Jugaba fuerte Rachele Esterman.
– Usted dice que por la tarde llamó a la cuadra…
– Recuerda mal. Me llamó alguien desde la cuadra para decirme que todavía no habían encontrado a Súper.
– ¿Dijo quién era?
– No.
– ¿Era la misma voz que la de la mañana?
– Pues… me parece que sí.
– ¿Le comentó esa segunda llamada a Lo Duca?
– No. ¿Tendría que haberlo hecho?
– No era indispensable. Bueno, yo…
– Espere.
Hubo un prolongado silencio.
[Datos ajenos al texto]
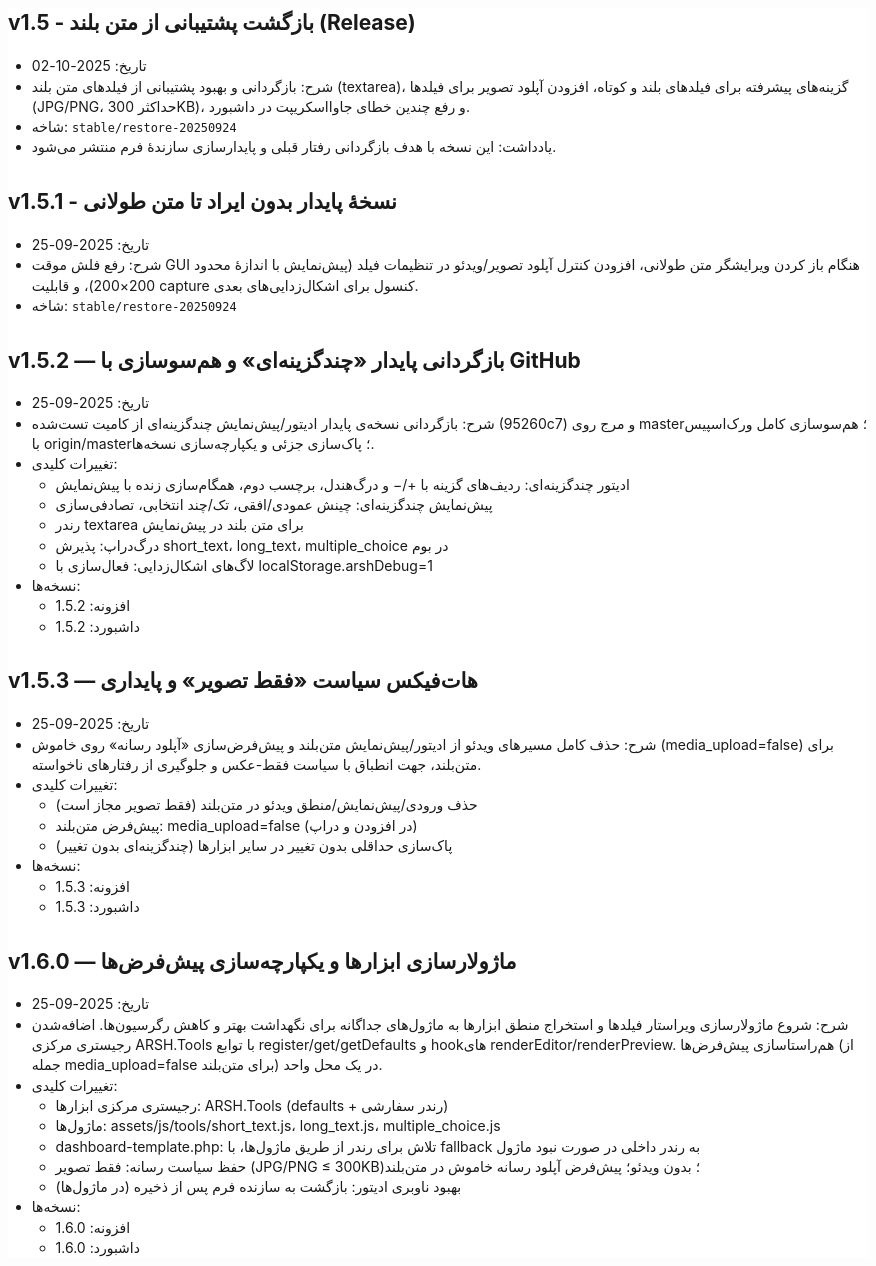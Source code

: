 ## v1.5 - بازگشت پشتیبانی از متن بلند (Release)

- تاریخ: 2025-10-02
- شرح: بازگردانی و بهبود پشتیبانی از فیلدهای متن بلند (textarea)، گزینه‌های پیشرفته برای فیلدهای بلند و کوتاه، افزودن آپلود تصویر برای فیلدها (JPG/PNG، حداکثر 300KB)، و رفع چندین خطای جاوااسکریپت در داشبورد.
- شاخه: `stable/restore-20250924`
- یادداشت: این نسخه با هدف بازگردانی رفتار قبلی و پایدارسازی سازندهٔ فرم منتشر می‌شود.

## v1.5.1 - نسخهٔ پایدار بدون ایراد تا متن طولانی

- تاریخ: 2025-09-25
- شرح: رفع فلش موقت GUI هنگام باز کردن ویرایشگر متن طولانی، افزودن کنترل آپلود تصویر/ویدئو در تنظیمات فیلد (پیش‌نمایش با اندازهٔ محدود 200×200)، و قابلیت capture کنسول برای اشکال‌زدایی‌های بعدی.
- شاخه: `stable/restore-20250924`

## v1.5.2 — بازگردانی پایدار «چندگزینه‌ای» و هم‌سوسازی با GitHub

- تاریخ: 2025-09-25
- شرح: بازگردانی نسخه‌ی پایدار ادیتور/پیش‌نمایش چندگزینه‌ای از کامیت تست‌شده (95260c7) و مرج روی master؛ هم‌سوسازی کامل ورک‌اسپیس با origin/master؛ پاک‌سازی جزئی و یکپارچه‌سازی نسخه‌ها.
- تغییرات کلیدی:
	- ادیتور چندگزینه‌ای: ردیف‌های گزینه با +/− و درگ‌هندل، برچسب دوم، همگام‌سازی زنده با پیش‌نمایش
	- پیش‌نمایش چندگزینه‌ای: چینش عمودی/افقی، تک/چند انتخابی، تصادفی‌سازی
	- رندر textarea برای متن بلند در پیش‌نمایش
	- درگ‌دراپ: پذیرش short_text، long_text، multiple_choice در بوم
	- لاگ‌های اشکال‌زدایی: فعال‌سازی با localStorage.arshDebug=1
- نسخه‌ها:
	- افزونه: 1.5.2
	- داشبورد: 1.5.2

## v1.5.3 — هات‌فیکس سیاست «فقط تصویر» و پایداری

- تاریخ: 2025-09-25
- شرح: حذف کامل مسیرهای ویدئو از ادیتور/پیش‌نمایش متن‌بلند و پیش‌فرض‌سازی «آپلود رسانه» روی خاموش (media_upload=false) برای متن‌بلند، جهت انطباق با سیاست فقط-عکس و جلوگیری از رفتارهای ناخواسته.
- تغییرات کلیدی:
	- حذف ورودی/پیش‌نمایش/منطق ویدئو در متن‌بلند (فقط تصویر مجاز است)
	- پیش‌فرض متن‌بلند: media_upload=false (در افزودن و دراپ)
	- پاک‌سازی حداقلی بدون تغییر در سایر ابزارها (چندگزینه‌ای بدون تغییر)
- نسخه‌ها:
	- افزونه: 1.5.3
	- داشبورد: 1.5.3

## v1.6.0 — ماژولارسازی ابزارها و یکپارچه‌سازی پیش‌فرض‌ها

- تاریخ: 2025-09-25
- شرح: شروع ماژولارسازی ویراستار فیلدها و استخراج منطق ابزارها به ماژول‌های جداگانه برای نگهداشت بهتر و کاهش رگرسیون‌ها. اضافه‌شدن رجیستری مرکزی ARSH.Tools با توابع register/get/getDefaults و hookهای renderEditor/renderPreview. هم‌راستاسازی پیش‌فرض‌ها (از جمله media_upload=false برای متن‌بلند) در یک محل واحد.
- تغییرات کلیدی:
	- رجیستری مرکزی ابزارها: ARSH.Tools (defaults + رندر سفارشی)
	- ماژول‌ها: assets/js/tools/short_text.js، long_text.js، multiple_choice.js
	- dashboard-template.php: تلاش برای رندر از طریق ماژول‌ها، با fallback به رندر داخلی در صورت نبود ماژول
	- حفظ سیاست رسانه: فقط تصویر (JPG/PNG ≤ 300KB)؛ بدون ویدئو؛ پیش‌فرض آپلود رسانه خاموش در متن‌بلند
	- بهبود ناوبری ادیتور: بازگشت به سازنده فرم پس از ذخیره (در ماژول‌ها)
- نسخه‌ها:
	- افزونه: 1.6.0
	- داشبورد: 1.6.0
La comunicación no se había cortado porque Montalbano oía respirar a Rachele. Después ella dijo a media voz:
– Comprendo.
– ¿Qué comprende?
– Lo que usted sospecha.
– ¿Es decir?
– Que la persona que me llamó dos veces no era un empleado de los establos. Sino uno de los que robaron y mataron a Súper. ¿Es así?
Experta, guapa e inteligente.
– Es así.
– ¿Por qué lo hicieron?
– Ahora mismo no sabría decírselo.
Hubo una pausa.
– Ah, oiga. ¿Hay alguna noticia del caballo de Lo Duca?
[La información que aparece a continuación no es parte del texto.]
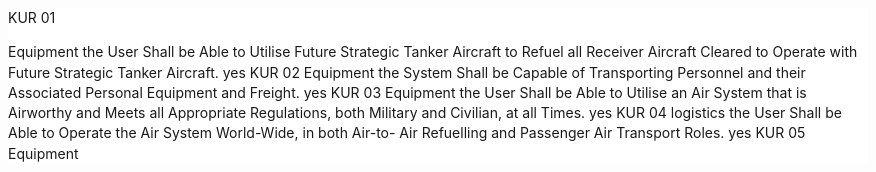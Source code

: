 KUR 01
</Td>
<td>
Equipment
</Td>
<td>the User Shall be Able to Utilise Future Strategic Tanker Aircraft to Refuel all Receiver Aircraft Cleared to Operate with Future Strategic Tanker Aircraft.</Td>
<td>yes</Td>
<td></Td>
</Tr>
<tr>
<td>
KUR 02
</Td>
<td>
Equipment
</Td>
<td>the System Shall be Capable of Transporting Personnel and their Associated Personal Equipment and Freight.</Td>
<td>yes</Td>
<td></Td>
</Tr>
<tr>
<td>
KUR 03
</Td>
<td>
Equipment
</Td>
<td>the User Shall be Able to Utilise an Air System that is Airworthy and Meets all Appropriate Regulations, both Military and Civilian, at all Times.</Td>
<td>yes</Td>
<td></Td>
</Tr>
<tr>
<td>
KUR 04
</Td>
<td>logistics</Td>
<td>the User Shall be Able to Operate the Air System World-Wide, in both Air-to-
Air Refuelling and Passenger Air Transport Roles.</Td>
<td>yes</Td>
<td></Td>
</Tr>
<tr>
<td>
KUR 05
</Td>
<td>
Equipment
– Se ha perdido el rastro.
– Qué extraño.
– Bueno, Rachele, no tengo nada más que…
– Querría decirle una cosa.
– Dígame.
– Usted… me cae muy bien. Me gusta hablar con usted, estar con usted.
– Gracias -contestó Montalbano un tanto perplejo, sin saber qué añadir.
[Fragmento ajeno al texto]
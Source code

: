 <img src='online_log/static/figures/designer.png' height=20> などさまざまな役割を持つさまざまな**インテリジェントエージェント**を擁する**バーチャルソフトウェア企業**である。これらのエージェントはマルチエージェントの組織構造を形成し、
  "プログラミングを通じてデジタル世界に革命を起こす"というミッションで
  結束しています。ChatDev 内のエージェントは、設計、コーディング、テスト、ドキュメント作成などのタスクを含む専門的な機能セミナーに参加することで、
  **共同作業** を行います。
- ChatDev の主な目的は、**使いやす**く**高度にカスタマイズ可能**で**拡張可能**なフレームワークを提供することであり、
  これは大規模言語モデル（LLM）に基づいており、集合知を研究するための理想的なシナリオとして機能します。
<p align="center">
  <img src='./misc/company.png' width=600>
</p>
Ella rió. Y él se la imaginó desnuda en la bañera mientras reía echando la cabeza atrás. Un estremecimiento de frío le recorrió la espalda.
– No creo que mañana podamos estar un ratito tranquilos nosotros dos… Aunque tal vez podríamos… -Rachele interrumpió la frase como si se le hubiera ocurrido una idea.
Montalbano esperó un poco y después hizo «ejem, ejem», justo como en las novelas inglesas.
Ella prosiguió.
– De todas maneras, he decidido quedarme en Montelusa tres o cuatro días, me parece que ya se lo había dicho. Espero que tengamos ocasión de volver a vernos. Hasta mañana, Salvo.
El comisario se duchó y después salió a comer en la galería. Adelina le había preparado una ensalada de pulpitos suficiente para cuatro personas y unos langostinos enormes simplemente aliñados con ajo, limón, sal y pimienta negra.
Comió y bebió, y sólo consiguió pensar en chorradas.
Después se levantó y llamó a Livia.
– ¿Por qué no me llamaste anoche? -fue lo primero que dijo ella.
¿Podía contarle que se había emborrachado con Ingrid y había olvidado llamarla?
– La verdad es que me fue imposible.
– ¿Por qué?
– Estaba ocupado.
– ¿Con quién?
¡Bueno, menuda lata!
– ¿Cómo que con quién? Con mis hombres.
– ¿Qué hacíais?
Eso le tocó definitivamente los cojones.